Eugène Ysaÿe (Portrait von Emil Fuchs, 1900), Tigran Mansurian und Pēteris Vasks, Bildquellen: Wikimedia commons

Was formal also bereits stimmig und durchdacht erschien, wußten die drei Musiker ebenso gefühlvoll auszuleuchten. Dabei schenkten sie den beschwingten, hurtigen Variationen (wie 1, 7 oder 14) ebensoviel Aufmerksamkeit wie den gelassen schreitenden (2, 9 oder 15). Vor allem letztere lohnten immer dann, wenn sie ihre volle Gesanglichkeit entwickelten. Aber auch die schnelleren Variationen folgten nicht einem Anspruch der virtuosen Rasanz, sondern schlossen das Trio in einem elegant bleibenden Bogen, wie in der besonders gelungenen Variation 6 (Canone alla seconda).

Fünfzehn Variationen, fünf Dreiergruppen, dazwischen ließen sich vier Extrawerke einschieben. Das Vimare-Trio verteilte sie gerecht: zwar durfte die Violine zweimal virtuos klingen, Viola und Violoncello nur je einmal, hatten dafür aber die längeren Stücke. »Obsession« aus Eugène Ysaÿes zweiter Violinsonate weitete als erste Einschiebung die Zeit der Musik bis in eine moderne Spätromantik, die eine glasklare Argumentation der Stimme in den Vordergrund stellte. Viola (Tigran Mansurian: »Ode an den Lotus«) und als letzte Intarsie Violoncello (Pēteris Vasks: Grāmata čellam«) bewiesen noch größere Modernität, Expressivität und Dramatik.

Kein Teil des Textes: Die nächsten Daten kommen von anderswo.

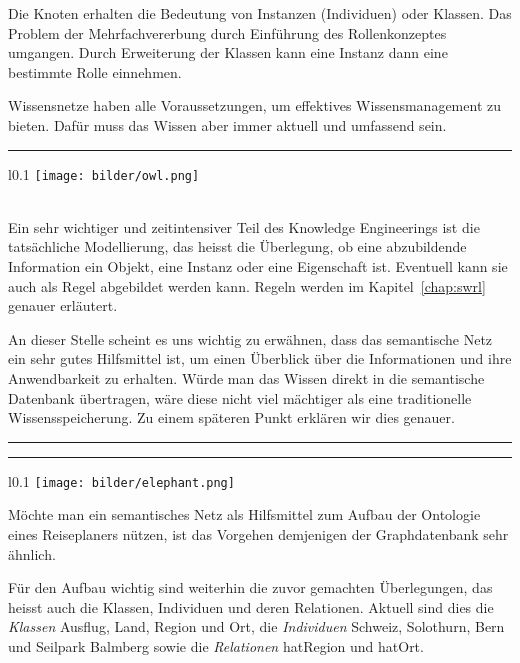 Die Knoten erhalten die Bedeutung von Instanzen (Individuen) oder Klassen. Das Problem der Mehrfachvererbung durch Einführung des Rollenkonzeptes umgangen. Durch Erweiterung der Klassen kann eine Instanz dann eine bestimmte Rolle einnehmen.

Wissensnetze haben alle Voraussetzungen, um effektives Wissensmanagement zu bieten. Dafür muss das Wissen aber immer aktuell und umfassend sein.

\newpage

\noindent\rule[1ex]{\textwidth}{1pt}
\begin{wrapfigure}[10]{l}{0.1\textwidth}
    \vspace{-2pt}
    \texttt{[image: bilder/owl.png]}
\end{wrapfigure}\\
Ein sehr wichtiger und zeitintensiver Teil des Knowledge Engineerings ist die tatsächliche Modellierung, das heisst die Überlegung, ob eine abzubildende Information ein Objekt, eine Instanz oder eine Eigenschaft ist. Eventuell kann sie auch als Regel abgebildet werden kann. Regeln werden im Kapitel~\ref{chap:swrl}  genauer erläutert.

An dieser Stelle scheint es uns wichtig zu erwähnen, dass das semantische Netz ein sehr gutes Hilfsmittel ist, um einen Überblick über die Informationen und ihre Anwendbarkeit zu erhalten. Würde man das Wissen direkt in die semantische Datenbank übertragen, wäre diese nicht viel mächtiger als eine traditionelle Wissensspeicherung. Zu einem späteren Punkt erklären wir dies genauer.

\noindent\rule[1ex]{\textwidth}{1pt}


\noindent\rule[1ex]{\textwidth}{1pt}
\begin{wrapfigure}[6]{l}{0.1\textwidth}
    \vspace{-12pt}
    \texttt{[image: bilder/elephant.png]}
\end{wrapfigure}
Möchte man ein semantisches Netz als Hilfsmittel zum Aufbau der Ontologie eines Reiseplaners nützen, ist das Vorgehen demjenigen der Graphdatenbank sehr ähnlich.

Für den Aufbau wichtig sind weiterhin die zuvor gemachten Überlegungen, das heisst auch die Klassen, Individuen und deren Relationen. Aktuell sind dies die \textit{Klassen} Ausflug, Land, Region und Ort, die \textit{Individuen} Schweiz, Solothurn, Bern und Seilpark Balmberg sowie die \textit{Relationen} hatRegion und hatOrt.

Die Ausdrucksstärke des Vimare-Trios beeindruckte neben dem reinen Klang vielleicht noch mehr. Schließlich hatte Franz Hofreiter auch extra zwei Bögen mitgebracht, um für die »ältere« Musik Bachs und die moderne Vasks‘ entsprechend gerüstet zu sein. Johannes Kürschner überraschte an dritter Stelle der Einfügungen mit der »Imitazione delle campane« des Dresdners Johann Paul von Westhoffs, der einen virtuosen »Winterglitzer« entfaltete.

Gelungen war das Programm nicht zuletzt im durchdachten Ablauf, denn die Soloinstrumente der Einfügungen hielten sich in den anschließenden Variationen bei Bach zurück oder mußten ganz aussetzten. So hörte Johann Pätzold nach seinem Solo den Kollegen zu, wie sie die Giga (Variation 7) im Anschluß allein bestritten. Das lenkte die Aufmerksamkeit vielleicht sogar noch mehr auf Bachs Strukturen, denn gleich in der nächsten Variation tauschten die drei munter die Stimmen – immer einer mußte aussetzen, während die jeweils anderen flinke Striche vollführten.

So schloß trotz der Auflockerung am Ende die Wiederholung der Aria einen kleinen Zyklus – solche Programmexperimente dürfen gerne weiter probiert werden!